Transcript of today's For the Birds:
Oil Hemorrhage
On April 20, an explosion on the Deepwater Horizon oil rig in the Gulf of Mexico killed 11 people outright, injured others, and sent oil hemorrhaging into the sea from the drill site. This happened two days before Earth Day, and four days before the 21st anniversary of the day the Exxon Valdez, a single-hulled oil tanker, crashed into Prince William Sound, spilling at least 10.8 million gallons of oil into what had been pristine waters. The Valdez was carrying over 55 million gallons of oil, and although the 10.8 million gallon figure determined Exxon’s liability, Defenders of Wildlife claims that significantly more that that was actually spilled. Either way, Exxon’s spill has almost always been cited as the biggest environmental disaster in U.S. history until now. Shipping disasters and oil rig blowouts have happened many times before. Both these American disasters were predictable, and both were preventable.

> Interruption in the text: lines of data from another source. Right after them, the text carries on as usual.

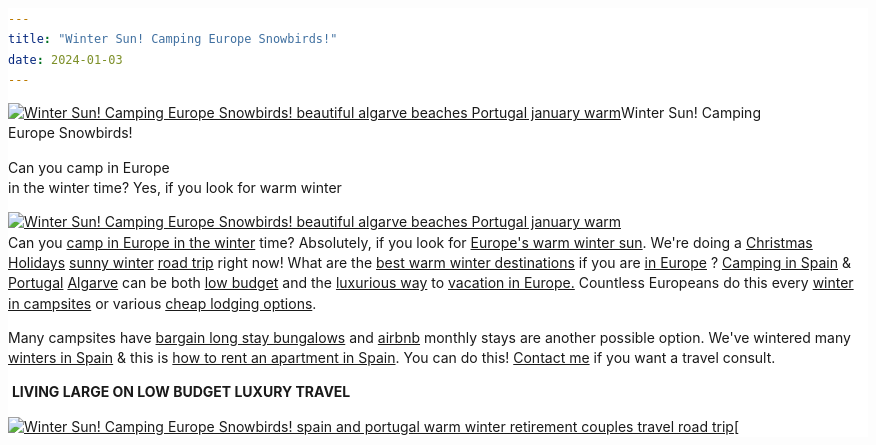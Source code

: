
 ```yaml
---
title: "Winter Sun! Camping Europe Snowbirds!"
date: 2024-01-03
---
```


[![Winter Sun! Camping Europe Snowbirds! beautiful algarve beaches Portugal january warm ](https://pub-ac94b3f306b24c0dba4238943c97f2e1.r2.dev/6a00e5502a9507883302c8d3a30831200c.jpg "Winter Sun! Camping Europe Snowbirds! beautiful algarve beaches Portugal january warm ")](https://pub-ac94b3f306b24c0dba4238943c97f2e1.r2.dev/6a00e5502a9507883302a30d4ea748200b-1024x576-1.jpg)Winter Sun! Camping  
Europe Snowbirds!  
  
Can you camp in Europe  
in the winter time? Yes, if you look for warm winter 

 [![Winter Sun! Camping Europe Snowbirds! beautiful algarve beaches Portugal january warm ](https://pub-ac94b3f306b24c0dba4238943c97f2e1.r2.dev/6a00e5502a9507883302c8d3a30829200c.jpg "Winter Sun! Camping Europe Snowbirds! beautiful algarve beaches Portugal january warm ")](https://pub-ac94b3f306b24c0dba4238943c97f2e1.r2.dev/6a00e5502a9507883302a30d4ea748200b-1024x576-1.jpg)  
Can you [camp in Europe in the winter](http://soultravelers3new.local/2013/01/camping-spain.html "camp in europe in winter") time? Absolutely, if you look for [Europe's warm winter sun](http://soultravelers3new.local/2013/02/winter-camping-in-europe.html). We're doing a [Christmas Holidays](http://soultravelers3new.local/2022/12/christmas-holidays-in-barcelona.html#more) [sunny winter](http://soultravelers3new.local/2023/12/top-8-warmest-winter-places-in-or-near-europe-for-digital-nomads-travel.html#more) [road trip](http://soultravelers3new.local/2023/10/europe-in-autumn-10-best-fall-destinations.html#more) right now! What are the [best warm winter destinations](http://soultravelers3new.local/2022/11/best-warm-winter-digital-nomad-destinations-.html) if you are [in Europe](http://soultravelers3new.local/2023/09/diy-luxury-glamping-near-barcelona-.html) ? [Camping in Spain](http://soultravelers3new.local/2008/05/joys-of-the-roa.html "camping in Spain") & [Portugal](https://pub-ac94b3f306b24c0dba4238943c97f2e1.r2.dev/soultravelers3/portugal/index.html) [Algarve](http://soultravelers3new.local/2008/06/arriving-in-alg.html) can be both [low budget](http://soultravelers3new.local/2022/05/cheap-furnished-rentals-in-barcelona-beach-resort.html) and the [luxurious way](http://soultravelers3new.local/2023/09/diy-luxury-glamping-near-barcelona-.html) to [vacation in Europe.](http://soultravelers3new.local/2012/02/5-best-european-family-vacations.html "VACATION IN EUROPE") Countless Europeans do this every [winter in campsites](http://soultravelers3new.local/2012/10/camping-europe-with-kids.html) or various [cheap lodging options](http://soultravelers3new.local/2022/07/cheapest-way-to-travel-europe-budget-travel-must-read.html).  
  
Many campsites have [bargain long stay bungalows](http://soultravelers3new.local/2007/05/barcelona-beach.html) and [airbnb](http://soultravelers3new.local/2023/04/the-best-stunning-airbnb-in-dubrovnik-low-budget-.html) monthly stays are another possible option. We've wintered many [winters in Spain](http://soultravelers3new.local/2009/11/lifestyle-design-a-winter-in-spain-extendedtravel-digitalnomad-miniretirement-4hww-travel.html#more) & this is [how to rent an apartment in Spain](http://soultravelers3new.local/2009/11/whats-a-spain-winter-rental-like-extended-travel-digital-nomad-4hww-vacation-.html). You can do this! [Contact me](https://www.instagram.com/soultravelers.3) if you want a travel consult.  
  
 **LIVING LARGE ON LOW BUDGET LUXURY TRAVEL**  
  
[](https://pub-ac94b3f306b24c0dba4238943c97f2e1.r2.dev/0d4ab40a69736f9332954247c2389704.jpg)[![Winter Sun! Camping Europe Snowbirds! spain and portugal warm winter retirement couples travel road trip ](https://pub-ac94b3f306b24c0dba4238943c97f2e1.r2.dev/6a00e5502a9507883302c8d3a76156200d.jpg "Winter Sun! Camping Europe Snowbirds! spain and portugal warm winter retirement couples travel road trip ")](https://pub-ac94b3f306b24c0dba4238943c97f2e1.r2.dev/6a00e5502a9507883302a30d4ea748200b-1024x576-1.jpg)[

Two and a half years before the Valdez crash, on Dec. 15, 1976, in Buzzards Bay, Massachusetts, the Argo Merchant ran aground and broke apart southeast of Nantucket Island, spilling its entire cargo of 7.7 million gallons of fuel oil. We’d long known that so much oil being carried in a single-hull tanker was at huge risk of being released into the oceans, and over 100 countries have since banned the use of single-hull tankers in their waters, but the U.S.’s response was to continue to allow their use until 2015—and despite the sinking of the Valdez, Exxon continues to use these vulnerable ships even now, saving a relatively tiny amount of money to remain the richest corporation in the universe.
In April, 1977, the blowout of a well in an oil field in the Norwegian waters of the North Sea, leaked 81 million gallons. In response, Norwegians now impose strict standards for safety on these rigs. In 1979, another oil rig in the Gulf of Mexico, Ixtoc 1, blew out, gushing an estimated 140 million gallons of crude oil into the Gulf. This rig was operated by Mexico, so even though oil reached the Texas shore and affected American fisherman and killed birds that spend part of their lives in the United States along with fish and wildlife that swim in our waters, the oil industry and our official accounts never include this as an American disaster. The oil industry claims that the environmental effects were minimal, bizarre evidence that we’re willing to take the word of the oil industry whenever they manage to hide the damage that they do from the American media.
The term “oil spill” is so deeply entrenched in our jargon that it’s usually the term being used to describe what is happening in the Gulf today. The Exxon Valdez ship, huge as it was, held a finite amount of oil. The oil gushing into the Gulf of Mexico each day now isn’t from the contents of a ship—it’s hemorrhaging from an undersea oil bed, and no one has any idea how much will gush out before the well is stopped. Even compared to Ixtoc 1, BP’s blowout has easily become the hugest environmental disaster in U.S. history.
Our birds—some of the species we northlanders hold especially dear, including hummingbirds, orioles, tanagers, and warblers—migrate over the open waters of the Gulf or along the shoreline en route to and from their tropical wintering grounds. One hundred percent of the wild migratory Whooping Cranes—both the ones that breed in Canada and the ones introduced in Wisconsin and taught to migrate by following an Ultralight aircraft—winter along the Gulf and depend for their survival on blue crabs. And right now huge numbers of birds, from enormous Brown Pelicans to tiny shorebirds, are dead or dying. Yet BP, the criminally negligent company that caused this gusher in the first place, has been preventing wildlife rehabbers, including their own volunteers, from getting access to the vast majority of oiled birds, and the Obama administration is still allowing them to call the shots. When the explosion occurred, I was too numb to speak out about it. But no longer. This week For the Birds will highlight what is happening in the Gulf, with accounts by ornithologists and bird rehabbers about the devastation to birds it is already causing, how much worse the situation will grow as fall migration and hurricane season kick in, and how this horrifying disaster will affect northland birds for years to come.